::: Dataset content

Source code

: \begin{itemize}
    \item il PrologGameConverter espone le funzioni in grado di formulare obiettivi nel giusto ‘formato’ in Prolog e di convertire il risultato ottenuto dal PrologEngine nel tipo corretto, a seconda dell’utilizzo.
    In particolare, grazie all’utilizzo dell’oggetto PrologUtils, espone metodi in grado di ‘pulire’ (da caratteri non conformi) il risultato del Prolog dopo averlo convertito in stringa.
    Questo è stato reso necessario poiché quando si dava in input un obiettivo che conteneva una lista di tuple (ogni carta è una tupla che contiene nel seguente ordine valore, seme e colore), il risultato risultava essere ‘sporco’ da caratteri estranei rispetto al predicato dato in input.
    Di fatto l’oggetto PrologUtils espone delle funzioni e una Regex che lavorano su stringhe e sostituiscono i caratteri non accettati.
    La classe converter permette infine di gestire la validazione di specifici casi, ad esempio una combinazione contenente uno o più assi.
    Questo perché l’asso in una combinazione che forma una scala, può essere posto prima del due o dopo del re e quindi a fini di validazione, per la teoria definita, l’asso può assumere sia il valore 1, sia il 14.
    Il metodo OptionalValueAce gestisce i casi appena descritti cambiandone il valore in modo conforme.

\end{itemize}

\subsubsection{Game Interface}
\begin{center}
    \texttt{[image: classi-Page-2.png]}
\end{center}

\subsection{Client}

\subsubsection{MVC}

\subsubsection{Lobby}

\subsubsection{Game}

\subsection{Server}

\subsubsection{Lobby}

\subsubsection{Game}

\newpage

::::::

**Task description**
All the records above need to be transcribed exactly and in full.

**Finished exercise**
Source code

: \begin{itemize}
    \item il PrologGameConverter espone le funzioni in grado di formulare obiettivi nel giusto ‘formato’ in Prolog e di convertire il risultato ottenuto dal PrologEngine nel tipo corretto, a seconda dell’utilizzo.
    In particolare, grazie all’utilizzo dell’oggetto PrologUtils, espone metodi in grado di ‘pulire’ (da caratteri non conformi) il risultato del Prolog dopo averlo convertito in stringa.
    Questo è stato reso necessario poiché quando si dava in input un obiettivo che conteneva una lista di tuple (ogni carta è una tupla che contiene nel seguente ordine valore, seme e colore), il risultato risultava essere ‘sporco’ da caratteri estranei rispetto al predicato dato in input.
    Di fatto l’oggetto PrologUtils espone delle funzioni e una Regex che lavorano su stringhe e sostituiscono i caratteri non accettati.
    La classe converter permette infine di gestire la validazione di specifici casi, ad esempio una combinazione contenente uno o più assi.
    Questo perché l’asso in una combinazione che forma una scala, può essere posto prima del due o dopo del re e quindi a fini di validazione, per la teoria definita, l’asso può assumere sia il valore 1, sia il 14.
    Il metodo OptionalValueAce gestisce i casi appena descritti cambiandone il valore in modo conforme.

\end{itemize}

\subsubsection{Game Interface}
\begin{center}
    \texttt{[image: classi-Page-2.png]}
\end{center}

\subsection{Client}

\subsubsection{MVC}

\subsubsection{Lobby}

\subsubsection{Game}

\subsection{Server}

\subsubsection{Lobby}

\subsubsection{Game}

\newpage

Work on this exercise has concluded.